*** Extracted information ***
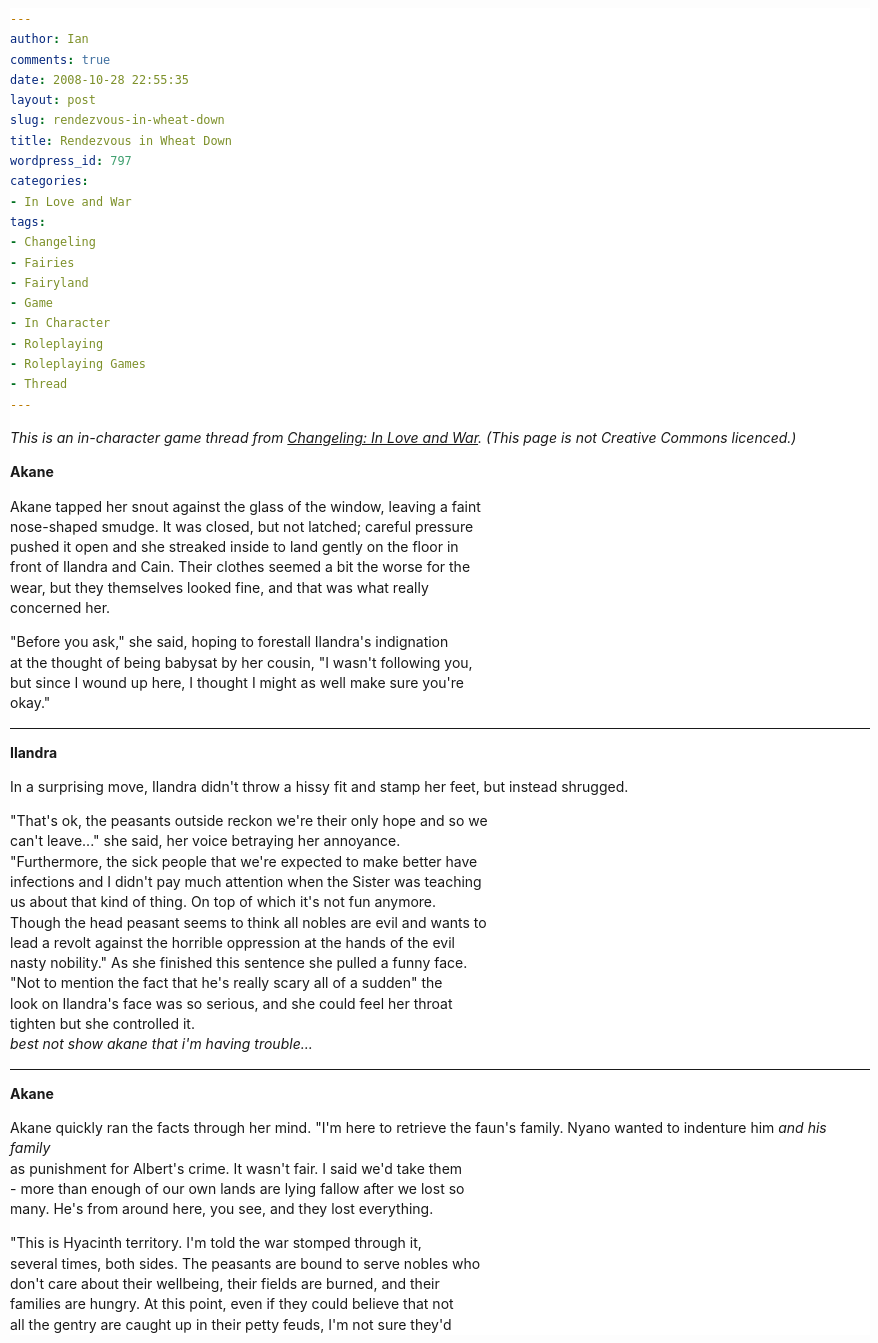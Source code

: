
 ```yaml
---
author: Ian
comments: true
date: 2008-10-28 22:55:35
layout: post
slug: rendezvous-in-wheat-down
title: Rendezvous in Wheat Down
wordpress_id: 797
categories:
- In Love and War
tags:
- Changeling
- Fairies
- Fairyland
- Game
- In Character
- Roleplaying
- Roleplaying Games
- Thread
---
```


<p><i>This is an in-character game thread from <a href="../changeling-in-love-and-war">Changeling: In Love and War</a>.  (This page is not Creative Commons licenced.)</i></p>
<p><b>Akane</b></p>
<p>Akane tapped her snout against the glass of the window, leaving a faint<br />
nose-shaped smudge. It was closed, but not latched; careful pressure<br />
pushed it open and she streaked inside to land gently on the floor in<br />
front of Ilandra and Cain. Their clothes seemed a bit the worse for the<br />
wear, but they themselves looked fine, and that was what really<br />
concerned her.</p>
<p>"Before you ask," she said, hoping to forestall Ilandra&#039;s indignation<br />
at the thought of being babysat by her cousin, "I wasn&#039;t following you,<br />
but since I wound up here, I thought I might as well make sure you&#039;re<br />
okay."</p>
<hr />
<p><b>Ilandra</b></p>
<p>In a surprising move, Ilandra didn&#039;t throw a hissy fit and stamp her feet, but instead shrugged.</p>
<p>"That&#039;s ok, the peasants outside reckon we&#039;re their only hope and so we<br />
can&#039;t leave..." she said, her voice betraying her annoyance.<br />
"Furthermore, the sick people that we&#039;re expected to make better have<br />
infections and I didn&#039;t pay much attention when the Sister was teaching<br />
us about that kind of thing. On top of which it&#039;s not fun anymore.<br />
Though the head peasant seems to think all nobles are evil and wants to<br />
lead a revolt against the horrible oppression at the hands of the evil<br />
nasty nobility." As she finished this sentence she pulled a funny face.<br />
"Not to mention the fact that he&#039;s really scary all of a sudden" the<br />
look on Ilandra&#039;s face was so serious, and she could feel her throat<br />
tighten but she controlled it.<br />
<i> best not show akane that i&#039;m having trouble... </i></p>
<hr />
<p><b>Akane</b></p>
<p>Akane quickly ran the facts through her mind. "I&#039;m here to retrieve the faun&#039;s family. Nyano wanted to indenture him <i>and his family</i><br />
as punishment for Albert&#039;s crime. It wasn&#039;t fair. I said we&#039;d take them<br />
- more than enough of our own lands are lying fallow after we lost so<br />
many. He&#039;s from around here, you see, and they lost everything.</p>
<p>"This is Hyacinth territory. I&#039;m told the war stomped through it,<br />
several times, both sides. The peasants are bound to serve nobles who<br />
don&#039;t care about their wellbeing, their fields are burned, and their<br />
families are hungry. At this point, even if they could believe that not<br />
all the gentry are caught up in their petty feuds, I&#039;m not sure they&#039;d<br />
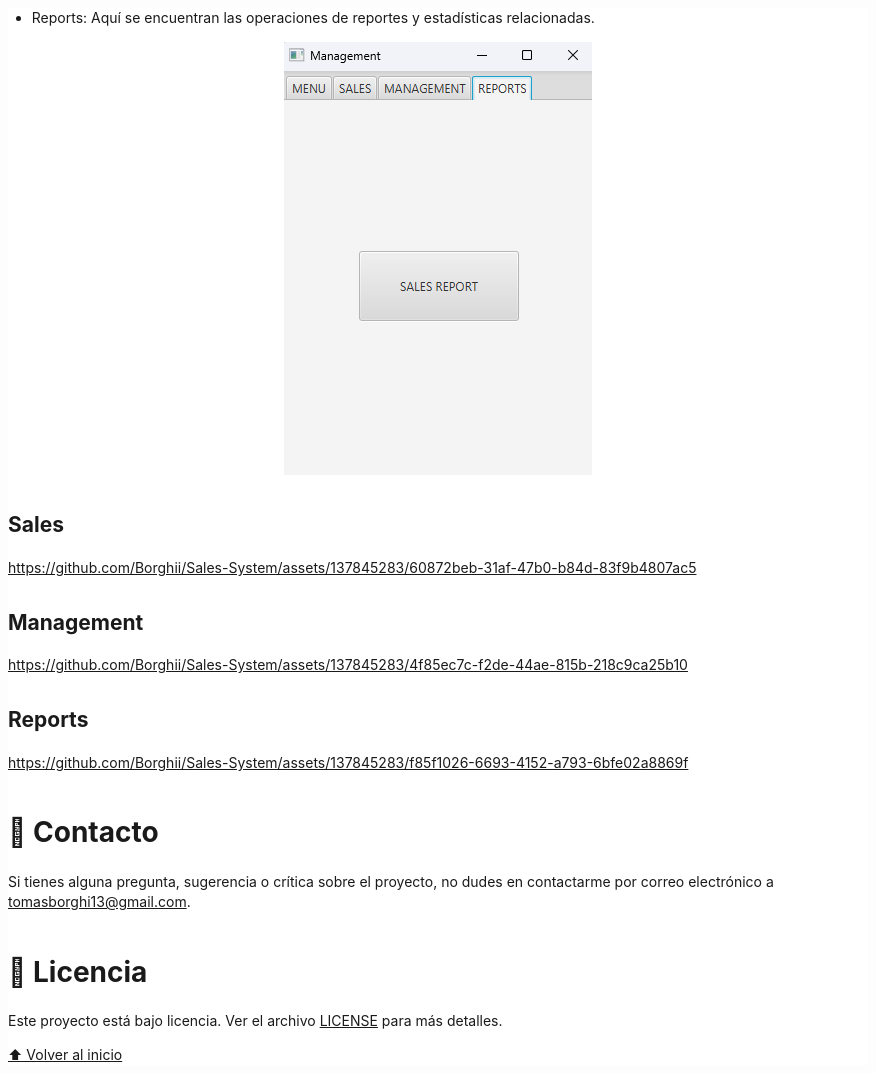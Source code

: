 * Reports: Aquí se encuentran las operaciones de reportes y estadísticas relacionadas.
<p align="center">
  <img src="src/main/resources/images/reports.png" />
</p>

## Sales
https://github.com/Borghii/Sales-System/assets/137845283/60872beb-31af-47b0-b84d-83f9b4807ac5
## Management
https://github.com/Borghii/Sales-System/assets/137845283/4f85ec7c-f2de-44ae-815b-218c9ca25b10
## Reports
https://github.com/Borghii/Sales-System/assets/137845283/f85f1026-6693-4152-a793-6bfe02a8869f

# 📧 Contacto
Si tienes alguna pregunta, sugerencia o crítica sobre el proyecto, no dudes en contactarme por correo electrónico a [tomasborghi13@gmail.com](mailto:tomasborghi13@gmail.com).


# 📝 Licencia

Este proyecto está bajo licencia. Ver el archivo [LICENSE](LICENSE) para más detalles.

[⬆ Volver al inicio](#title)<br>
***
What you should do | What lines above contain the word "evil"? Please copy each one.

Problem solution |
Though the head peasant seems to think all nobles are evil and wants to<br />
lead a revolt against the horrible oppression at the hands of the evil<br />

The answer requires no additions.